• EXTRACTED ENTRIES:
= Beginning of Section =

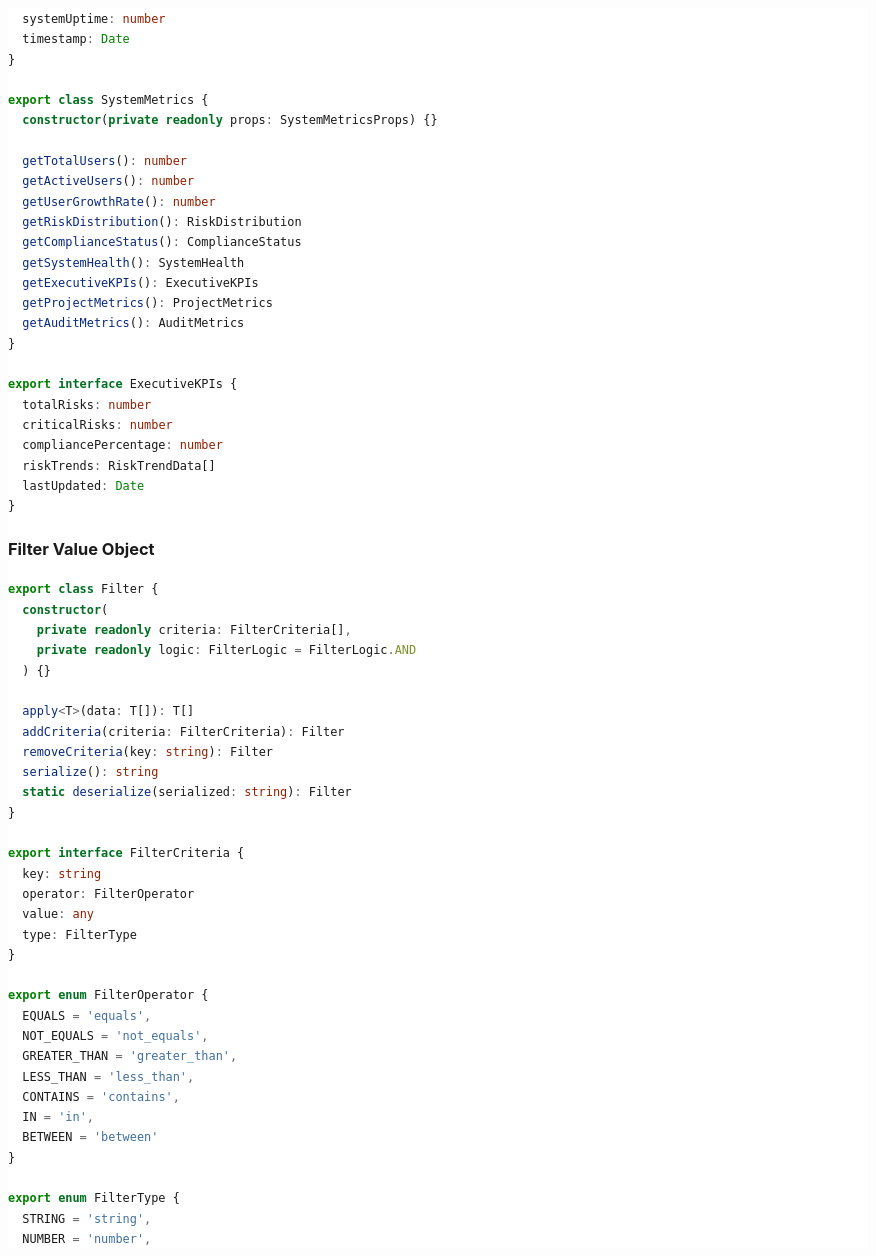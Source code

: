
```typescript
  systemUptime: number
  timestamp: Date
}

export class SystemMetrics {
  constructor(private readonly props: SystemMetricsProps) {}
  
  getTotalUsers(): number
  getActiveUsers(): number
  getUserGrowthRate(): number
  getRiskDistribution(): RiskDistribution
  getComplianceStatus(): ComplianceStatus
  getSystemHealth(): SystemHealth
  getExecutiveKPIs(): ExecutiveKPIs
  getProjectMetrics(): ProjectMetrics
  getAuditMetrics(): AuditMetrics
}

export interface ExecutiveKPIs {
  totalRisks: number
  criticalRisks: number
  compliancePercentage: number
  riskTrends: RiskTrendData[]
  lastUpdated: Date
}
```

### Filter Value Object

```typescript
export class Filter {
  constructor(
    private readonly criteria: FilterCriteria[],
    private readonly logic: FilterLogic = FilterLogic.AND
  ) {}
  
  apply<T>(data: T[]): T[]
  addCriteria(criteria: FilterCriteria): Filter
  removeCriteria(key: string): Filter
  serialize(): string
  static deserialize(serialized: string): Filter
}

export interface FilterCriteria {
  key: string
  operator: FilterOperator
  value: any
  type: FilterType
}

export enum FilterOperator {
  EQUALS = 'equals',
  NOT_EQUALS = 'not_equals',
  GREATER_THAN = 'greater_than',
  LESS_THAN = 'less_than',
  CONTAINS = 'contains',
  IN = 'in',
  BETWEEN = 'between'
}

export enum FilterType {
  STRING = 'string',
  NUMBER = 'number',
```
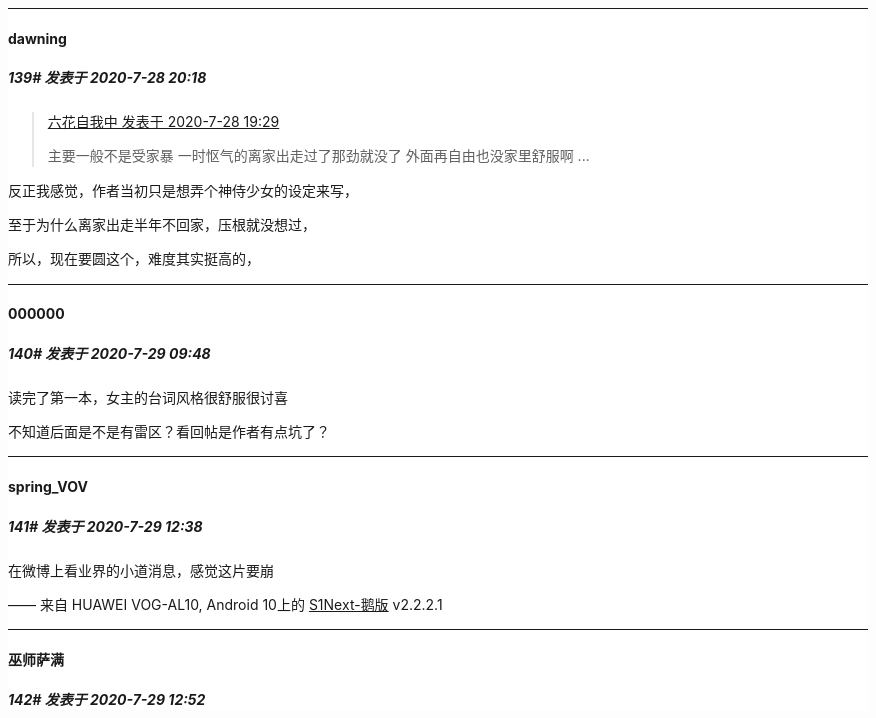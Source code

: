 
-----

####  dawning  
##### 139#       发表于 2020-7-28 20:18



<blockquote><a href="httphttps://bbs.saraba1st.com/2b/forum.php?mod=redirect&amp;goto=findpost&amp;pid=48241956&amp;ptid=1905701" target="_blank">六花自我中 发表于 2020-7-28 19:29</a>

主要一般不是受家暴 一时怄气的离家出走过了那劲就没了 外面再自由也没家里舒服啊 ...</blockquote>
反正我感觉，作者当初只是想弄个神侍少女的设定来写，

至于为什么离家出走半年不回家，压根就没想过，

所以，现在要圆这个，难度其实挺高的，







-----

####  000000  
##### 140#       发表于 2020-7-29 09:48




读完了第一本，女主的台词风格很舒服很讨喜


不知道后面是不是有雷区？看回帖是作者有点坑了？







-----

####  spring_VOV  
##### 141#       发表于 2020-7-29 12:38




在微博上看业界的小道消息，感觉这片要崩

—— 来自 HUAWEI VOG-AL10, Android 10上的 [S1Next-鹅版](https://github.com/ykrank/S1-Next/releases) v2.2.2.1







-----

####  巫师萨满  
##### 142#       发表于 2020-7-29 12:52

= End of Section =

• WHAT YOU HAVE TO DO: State how many lines in the material contain "string", giving nothing besides the count.

• TASK OUTPUT: 5